• EXERCISE DATA:

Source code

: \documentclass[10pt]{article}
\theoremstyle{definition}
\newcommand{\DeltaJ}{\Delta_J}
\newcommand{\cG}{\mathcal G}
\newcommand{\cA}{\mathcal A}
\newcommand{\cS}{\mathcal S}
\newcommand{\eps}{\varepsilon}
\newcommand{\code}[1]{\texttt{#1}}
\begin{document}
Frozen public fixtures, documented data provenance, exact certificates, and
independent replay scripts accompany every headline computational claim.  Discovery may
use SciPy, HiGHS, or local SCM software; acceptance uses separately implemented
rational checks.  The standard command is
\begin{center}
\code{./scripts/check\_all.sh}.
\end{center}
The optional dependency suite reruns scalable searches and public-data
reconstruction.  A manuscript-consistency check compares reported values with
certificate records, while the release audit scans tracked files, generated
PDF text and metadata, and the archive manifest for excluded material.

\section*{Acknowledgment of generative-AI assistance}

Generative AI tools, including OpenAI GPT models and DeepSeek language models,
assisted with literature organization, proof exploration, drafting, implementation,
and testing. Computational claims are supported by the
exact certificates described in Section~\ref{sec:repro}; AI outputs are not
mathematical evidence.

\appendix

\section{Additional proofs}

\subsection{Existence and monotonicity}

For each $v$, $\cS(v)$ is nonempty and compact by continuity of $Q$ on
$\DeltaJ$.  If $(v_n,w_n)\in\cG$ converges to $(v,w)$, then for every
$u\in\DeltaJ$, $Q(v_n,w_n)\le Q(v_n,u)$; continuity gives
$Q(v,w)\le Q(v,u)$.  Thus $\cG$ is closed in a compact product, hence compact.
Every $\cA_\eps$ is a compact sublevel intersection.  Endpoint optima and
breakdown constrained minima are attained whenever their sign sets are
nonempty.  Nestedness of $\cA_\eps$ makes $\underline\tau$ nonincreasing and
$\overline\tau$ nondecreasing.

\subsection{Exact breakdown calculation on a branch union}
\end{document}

• ASSIGNED TASK: Could you repeat every record word for word?

• TASK RESULT:
Source code

: \documentclass[10pt]{article}
\theoremstyle{definition}
\newcommand{\DeltaJ}{\Delta_J}
\newcommand{\cG}{\mathcal G}
\newcommand{\cA}{\mathcal A}
\newcommand{\cS}{\mathcal S}
\newcommand{\eps}{\varepsilon}
\newcommand{\code}[1]{\texttt{#1}}
\begin{document}
Frozen public fixtures, documented data provenance, exact certificates, and
independent replay scripts accompany every headline computational claim.  Discovery may
use SciPy, HiGHS, or local SCM software; acceptance uses separately implemented
rational checks.  The standard command is
\begin{center}
\code{./scripts/check\_all.sh}.
\end{center}
The optional dependency suite reruns scalable searches and public-data
reconstruction.  A manuscript-consistency check compares reported values with
certificate records, while the release audit scans tracked files, generated
PDF text and metadata, and the archive manifest for excluded material.

\section*{Acknowledgment of generative-AI assistance}

Generative AI tools, including OpenAI GPT models and DeepSeek language models,
assisted with literature organization, proof exploration, drafting, implementation,
and testing. Computational claims are supported by the
exact certificates described in Section~\ref{sec:repro}; AI outputs are not
mathematical evidence.

\appendix

\section{Additional proofs}

\subsection{Existence and monotonicity}

For each $v$, $\cS(v)$ is nonempty and compact by continuity of $Q$ on
$\DeltaJ$.  If $(v_n,w_n)\in\cG$ converges to $(v,w)$, then for every
$u\in\DeltaJ$, $Q(v_n,w_n)\le Q(v_n,u)$; continuity gives
$Q(v,w)\le Q(v,u)$.  Thus $\cG$ is closed in a compact product, hence compact.
Every $\cA_\eps$ is a compact sublevel intersection.  Endpoint optima and
breakdown constrained minima are attained whenever their sign sets are
nonempty.  Nestedness of $\cA_\eps$ makes $\underline\tau$ nonincreasing and
$\overline\tau$ nondecreasing.

\subsection{Exact breakdown calculation on a branch union}
\end{document}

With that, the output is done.